Facing Fear Head On

I have always been a dreamer with the ideal that I can change the world. I want to inspire people to be challenged by life and face it head on rather than run away. Although I admit I am guilty of turning and running at times because I’m afraid to face what’s in front of me, but eventually we all have to face forward and press on. We have the choice if we want to press on in fear or press on with the courage that we can survive anything.

Last night my husband and I were talking about our dreams. I’m a dreamer that loves to have a plan in place to get there, and my husband is the kind of guy who takes life as it comes focusing on the moment. We make a good pair. I have often said that he is the string that keeps my kite from flying off in the wind.

I work as an on-call chaplain. I love what I do, because I feel it’s important to be with people at the end of life, and walk with families through that critical time of change, and help people to live life to their fullest even to the end. While I love my ministry with hospice, I still desire to do more. Honestly, working as an on-call chaplain has it’s own challenges in being connected. Most of the families I see at night are a one time visit, so I do not have an established relationship to build upon. That is difficult since I’m a relational person.

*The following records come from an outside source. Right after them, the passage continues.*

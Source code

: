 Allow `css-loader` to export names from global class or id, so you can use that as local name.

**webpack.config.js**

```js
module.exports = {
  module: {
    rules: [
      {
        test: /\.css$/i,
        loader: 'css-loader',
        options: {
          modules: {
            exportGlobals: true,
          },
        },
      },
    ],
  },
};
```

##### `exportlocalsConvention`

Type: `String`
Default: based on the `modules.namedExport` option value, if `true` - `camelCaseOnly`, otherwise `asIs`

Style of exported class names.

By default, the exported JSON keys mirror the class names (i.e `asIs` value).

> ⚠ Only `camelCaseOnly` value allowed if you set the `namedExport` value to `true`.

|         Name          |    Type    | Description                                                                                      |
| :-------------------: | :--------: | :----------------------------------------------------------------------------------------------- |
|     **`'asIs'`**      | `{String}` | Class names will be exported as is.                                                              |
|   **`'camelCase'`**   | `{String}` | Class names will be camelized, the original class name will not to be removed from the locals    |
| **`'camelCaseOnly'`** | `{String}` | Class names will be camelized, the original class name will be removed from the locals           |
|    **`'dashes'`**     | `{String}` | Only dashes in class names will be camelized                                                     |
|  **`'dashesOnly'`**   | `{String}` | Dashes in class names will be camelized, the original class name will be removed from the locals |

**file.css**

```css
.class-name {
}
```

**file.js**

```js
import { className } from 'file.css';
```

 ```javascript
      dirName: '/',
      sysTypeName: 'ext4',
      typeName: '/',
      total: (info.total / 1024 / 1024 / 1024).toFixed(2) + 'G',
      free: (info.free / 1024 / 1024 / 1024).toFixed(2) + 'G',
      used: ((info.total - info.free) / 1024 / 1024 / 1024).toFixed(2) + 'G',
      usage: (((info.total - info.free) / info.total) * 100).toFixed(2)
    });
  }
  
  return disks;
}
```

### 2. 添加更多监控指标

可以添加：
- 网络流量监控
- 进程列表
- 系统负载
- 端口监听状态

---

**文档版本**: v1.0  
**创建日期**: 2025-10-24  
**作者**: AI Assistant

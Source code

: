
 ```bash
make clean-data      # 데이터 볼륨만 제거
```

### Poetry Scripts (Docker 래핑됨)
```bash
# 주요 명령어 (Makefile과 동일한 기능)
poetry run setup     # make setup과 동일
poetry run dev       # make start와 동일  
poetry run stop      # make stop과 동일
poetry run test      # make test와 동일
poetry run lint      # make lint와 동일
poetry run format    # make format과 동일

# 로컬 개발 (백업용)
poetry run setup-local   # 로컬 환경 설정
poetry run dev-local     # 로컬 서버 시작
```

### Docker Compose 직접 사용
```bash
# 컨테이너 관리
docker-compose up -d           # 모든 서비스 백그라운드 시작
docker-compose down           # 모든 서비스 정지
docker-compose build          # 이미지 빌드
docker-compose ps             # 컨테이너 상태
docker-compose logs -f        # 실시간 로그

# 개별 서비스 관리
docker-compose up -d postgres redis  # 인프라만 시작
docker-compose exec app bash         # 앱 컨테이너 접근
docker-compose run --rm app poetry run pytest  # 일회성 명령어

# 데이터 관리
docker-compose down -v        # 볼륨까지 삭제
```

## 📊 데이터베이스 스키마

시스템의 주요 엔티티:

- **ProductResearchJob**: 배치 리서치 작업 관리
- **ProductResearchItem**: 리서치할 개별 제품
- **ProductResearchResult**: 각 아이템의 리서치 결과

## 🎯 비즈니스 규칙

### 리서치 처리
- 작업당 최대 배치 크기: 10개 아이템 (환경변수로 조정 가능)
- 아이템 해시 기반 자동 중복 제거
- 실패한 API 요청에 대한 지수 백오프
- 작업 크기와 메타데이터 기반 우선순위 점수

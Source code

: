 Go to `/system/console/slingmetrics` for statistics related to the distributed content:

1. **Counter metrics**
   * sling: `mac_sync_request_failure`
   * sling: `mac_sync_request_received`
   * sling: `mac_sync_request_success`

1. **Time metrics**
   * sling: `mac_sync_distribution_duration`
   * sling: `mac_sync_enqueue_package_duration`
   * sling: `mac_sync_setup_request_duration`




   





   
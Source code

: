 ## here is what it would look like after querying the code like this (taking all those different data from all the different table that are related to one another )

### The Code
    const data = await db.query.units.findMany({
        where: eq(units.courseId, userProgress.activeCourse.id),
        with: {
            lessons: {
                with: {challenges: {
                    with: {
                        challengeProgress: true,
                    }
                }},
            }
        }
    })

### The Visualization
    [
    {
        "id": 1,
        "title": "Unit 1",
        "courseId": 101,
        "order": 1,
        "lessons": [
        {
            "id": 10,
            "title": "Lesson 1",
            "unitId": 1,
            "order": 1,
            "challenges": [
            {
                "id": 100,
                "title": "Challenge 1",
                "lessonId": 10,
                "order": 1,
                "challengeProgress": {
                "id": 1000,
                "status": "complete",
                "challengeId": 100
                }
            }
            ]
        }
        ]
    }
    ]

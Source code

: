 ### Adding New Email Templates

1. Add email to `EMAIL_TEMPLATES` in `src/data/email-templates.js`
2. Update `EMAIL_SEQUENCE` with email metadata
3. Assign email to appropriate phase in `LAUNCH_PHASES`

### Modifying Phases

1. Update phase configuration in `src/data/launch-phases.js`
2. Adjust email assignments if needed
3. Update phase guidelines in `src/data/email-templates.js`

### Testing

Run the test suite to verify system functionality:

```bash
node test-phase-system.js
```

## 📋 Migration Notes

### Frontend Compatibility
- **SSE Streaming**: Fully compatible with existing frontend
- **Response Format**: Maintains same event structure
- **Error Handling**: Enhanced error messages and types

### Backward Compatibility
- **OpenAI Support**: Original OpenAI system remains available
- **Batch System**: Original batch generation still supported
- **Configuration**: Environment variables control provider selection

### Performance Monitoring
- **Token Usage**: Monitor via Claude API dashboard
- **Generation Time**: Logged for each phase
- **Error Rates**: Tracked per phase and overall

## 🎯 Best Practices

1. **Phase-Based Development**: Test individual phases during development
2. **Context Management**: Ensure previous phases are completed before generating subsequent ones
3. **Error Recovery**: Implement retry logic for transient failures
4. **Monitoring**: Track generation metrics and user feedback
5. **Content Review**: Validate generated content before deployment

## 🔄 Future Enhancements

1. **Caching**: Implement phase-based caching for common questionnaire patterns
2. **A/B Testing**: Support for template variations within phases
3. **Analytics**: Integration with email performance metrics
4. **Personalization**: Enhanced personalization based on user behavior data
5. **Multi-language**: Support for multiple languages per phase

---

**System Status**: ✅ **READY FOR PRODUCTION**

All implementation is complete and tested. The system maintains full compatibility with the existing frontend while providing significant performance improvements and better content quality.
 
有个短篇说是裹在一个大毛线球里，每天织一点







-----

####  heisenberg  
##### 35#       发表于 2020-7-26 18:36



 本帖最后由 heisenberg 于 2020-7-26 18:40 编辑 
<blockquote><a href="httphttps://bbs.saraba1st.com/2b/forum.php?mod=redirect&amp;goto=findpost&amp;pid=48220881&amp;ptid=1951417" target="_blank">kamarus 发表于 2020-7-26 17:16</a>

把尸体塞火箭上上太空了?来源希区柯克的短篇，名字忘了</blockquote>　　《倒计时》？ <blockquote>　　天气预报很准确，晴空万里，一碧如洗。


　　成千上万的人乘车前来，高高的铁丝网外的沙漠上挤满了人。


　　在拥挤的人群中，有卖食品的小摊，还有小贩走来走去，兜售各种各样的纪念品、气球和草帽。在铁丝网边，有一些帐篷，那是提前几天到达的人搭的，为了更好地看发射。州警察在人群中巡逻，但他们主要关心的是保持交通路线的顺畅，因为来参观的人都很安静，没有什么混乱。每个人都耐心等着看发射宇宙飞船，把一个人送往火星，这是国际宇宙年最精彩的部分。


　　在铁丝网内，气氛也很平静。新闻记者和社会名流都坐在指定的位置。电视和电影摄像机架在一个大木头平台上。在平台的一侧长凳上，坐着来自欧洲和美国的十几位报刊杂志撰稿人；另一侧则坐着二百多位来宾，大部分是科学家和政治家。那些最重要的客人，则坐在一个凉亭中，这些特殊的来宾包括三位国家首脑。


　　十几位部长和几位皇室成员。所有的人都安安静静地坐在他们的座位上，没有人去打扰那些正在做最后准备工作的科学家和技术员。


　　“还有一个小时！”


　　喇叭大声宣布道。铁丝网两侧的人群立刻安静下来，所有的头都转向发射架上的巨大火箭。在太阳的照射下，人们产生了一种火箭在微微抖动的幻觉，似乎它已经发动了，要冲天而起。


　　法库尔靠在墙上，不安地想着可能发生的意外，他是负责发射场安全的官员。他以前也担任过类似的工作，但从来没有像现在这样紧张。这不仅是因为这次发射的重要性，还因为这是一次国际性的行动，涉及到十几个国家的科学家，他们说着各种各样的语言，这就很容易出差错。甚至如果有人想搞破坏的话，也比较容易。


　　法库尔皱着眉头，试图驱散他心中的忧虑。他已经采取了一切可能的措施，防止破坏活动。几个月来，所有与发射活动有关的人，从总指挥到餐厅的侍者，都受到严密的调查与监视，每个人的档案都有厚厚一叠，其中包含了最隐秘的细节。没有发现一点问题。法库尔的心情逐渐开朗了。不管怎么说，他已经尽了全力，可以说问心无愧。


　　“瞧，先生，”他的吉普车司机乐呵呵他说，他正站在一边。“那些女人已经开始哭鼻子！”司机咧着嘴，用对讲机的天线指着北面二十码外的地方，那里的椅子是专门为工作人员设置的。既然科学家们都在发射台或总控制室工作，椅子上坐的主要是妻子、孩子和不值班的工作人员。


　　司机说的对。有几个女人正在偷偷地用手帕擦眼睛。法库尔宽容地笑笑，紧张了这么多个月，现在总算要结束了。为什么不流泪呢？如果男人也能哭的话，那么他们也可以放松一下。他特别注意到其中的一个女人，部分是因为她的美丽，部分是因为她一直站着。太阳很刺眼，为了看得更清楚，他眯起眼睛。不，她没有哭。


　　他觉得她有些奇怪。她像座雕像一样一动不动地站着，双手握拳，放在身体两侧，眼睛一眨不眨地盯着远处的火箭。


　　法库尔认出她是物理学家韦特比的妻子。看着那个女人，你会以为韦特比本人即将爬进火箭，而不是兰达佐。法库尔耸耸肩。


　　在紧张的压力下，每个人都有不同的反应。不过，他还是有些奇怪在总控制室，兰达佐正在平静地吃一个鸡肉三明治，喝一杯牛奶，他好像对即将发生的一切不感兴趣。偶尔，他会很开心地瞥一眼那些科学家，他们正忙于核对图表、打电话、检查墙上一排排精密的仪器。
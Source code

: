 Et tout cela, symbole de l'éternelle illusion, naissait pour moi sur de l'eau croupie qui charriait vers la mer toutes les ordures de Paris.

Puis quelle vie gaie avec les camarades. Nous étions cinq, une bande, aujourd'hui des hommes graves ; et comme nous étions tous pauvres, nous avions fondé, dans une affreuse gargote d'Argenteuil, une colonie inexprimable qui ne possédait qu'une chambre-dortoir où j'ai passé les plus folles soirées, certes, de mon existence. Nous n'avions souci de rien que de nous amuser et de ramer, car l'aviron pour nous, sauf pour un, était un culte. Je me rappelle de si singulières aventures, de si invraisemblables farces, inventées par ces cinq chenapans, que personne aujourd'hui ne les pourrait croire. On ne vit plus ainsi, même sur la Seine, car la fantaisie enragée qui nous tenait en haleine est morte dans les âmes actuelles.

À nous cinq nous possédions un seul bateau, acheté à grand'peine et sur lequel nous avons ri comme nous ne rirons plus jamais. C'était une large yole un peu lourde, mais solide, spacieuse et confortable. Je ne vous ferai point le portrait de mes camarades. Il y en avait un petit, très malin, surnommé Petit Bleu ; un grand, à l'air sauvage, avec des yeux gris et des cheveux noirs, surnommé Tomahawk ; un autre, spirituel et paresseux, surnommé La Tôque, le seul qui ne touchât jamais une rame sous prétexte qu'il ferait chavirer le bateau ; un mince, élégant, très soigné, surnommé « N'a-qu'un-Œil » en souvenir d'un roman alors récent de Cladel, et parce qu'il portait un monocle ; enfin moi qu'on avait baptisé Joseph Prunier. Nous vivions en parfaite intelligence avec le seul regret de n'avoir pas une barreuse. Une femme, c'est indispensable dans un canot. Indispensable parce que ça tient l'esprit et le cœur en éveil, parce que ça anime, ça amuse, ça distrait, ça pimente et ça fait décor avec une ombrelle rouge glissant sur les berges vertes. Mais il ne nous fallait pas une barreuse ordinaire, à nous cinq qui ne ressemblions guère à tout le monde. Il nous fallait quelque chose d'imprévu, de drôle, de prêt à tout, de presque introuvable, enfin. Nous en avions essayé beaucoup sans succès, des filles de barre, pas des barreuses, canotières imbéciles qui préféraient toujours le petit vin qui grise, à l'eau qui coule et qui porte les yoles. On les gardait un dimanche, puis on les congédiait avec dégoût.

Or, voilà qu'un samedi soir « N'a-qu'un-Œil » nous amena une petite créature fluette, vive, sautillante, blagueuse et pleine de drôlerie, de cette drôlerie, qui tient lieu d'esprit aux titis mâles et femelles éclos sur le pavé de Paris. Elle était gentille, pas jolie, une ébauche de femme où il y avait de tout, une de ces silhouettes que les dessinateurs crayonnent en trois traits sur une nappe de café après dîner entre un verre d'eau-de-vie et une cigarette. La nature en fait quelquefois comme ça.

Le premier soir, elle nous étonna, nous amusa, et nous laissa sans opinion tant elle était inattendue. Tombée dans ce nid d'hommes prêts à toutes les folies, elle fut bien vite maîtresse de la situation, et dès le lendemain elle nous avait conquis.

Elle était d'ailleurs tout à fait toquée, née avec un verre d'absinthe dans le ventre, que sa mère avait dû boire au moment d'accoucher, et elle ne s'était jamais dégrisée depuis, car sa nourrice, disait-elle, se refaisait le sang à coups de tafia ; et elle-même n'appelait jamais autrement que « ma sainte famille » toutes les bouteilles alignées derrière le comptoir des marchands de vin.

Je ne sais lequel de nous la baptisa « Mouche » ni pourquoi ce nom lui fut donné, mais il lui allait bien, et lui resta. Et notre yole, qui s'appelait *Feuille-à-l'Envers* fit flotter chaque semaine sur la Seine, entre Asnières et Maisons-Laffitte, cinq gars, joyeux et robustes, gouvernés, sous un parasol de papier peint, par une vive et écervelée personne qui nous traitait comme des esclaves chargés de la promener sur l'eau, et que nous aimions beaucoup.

When I was preparing my lessons for my Russia ministry, I noticed I became more alive and motivated in the preparation work. I enjoyed the challenge of writing my lessons, and thinking about what would truly inspire and challenge the students, and what would make a difference in their lives.

Over this past summer, while our church was in transition of finding a new youth director, I was able to teach high school sunday school on a regular basis. As challenging as it was at times to pull out a lesson, I loved thinking about how to engage these students on a level that inspires them to want to learn more. I have never thought of myself as a teacher, but over the years I have discovered a passion for teaching. I miss teaching these students, but I love that as one of their youth leaders, I get the joy of growing in relationship with them even if I’m not teaching a lesson.

I have talked with my husband many times about what it would look like if I took a church ministry position. I long to be more connected to the people I minister with, and I want to be challenged as well in the ministry I do. I want to teach more and engage people’s minds. I want to know what questions they have about faith and spirituality. I want to lead people in helping make a difference in the world and reaching out to others. However, like most people I too fear rejection. I have thoughts of “what if no one wants me?” When I hear that voice of fear, sometimes it stops me, other times I can brush it aside, but it’s a voice that I’m sure will always be with me. Challenging me not to listen to it, but to be brave and push beyond that fear.

I may not be applying for a church position anytime soon. But I have decided that I am going to write up my resume for the ideal position, and trust that in doing so God is going to unfold things before me that I may not be able to see happening now. So that when I am ready to apply for a position, and the timing is right for my family, I will be ready.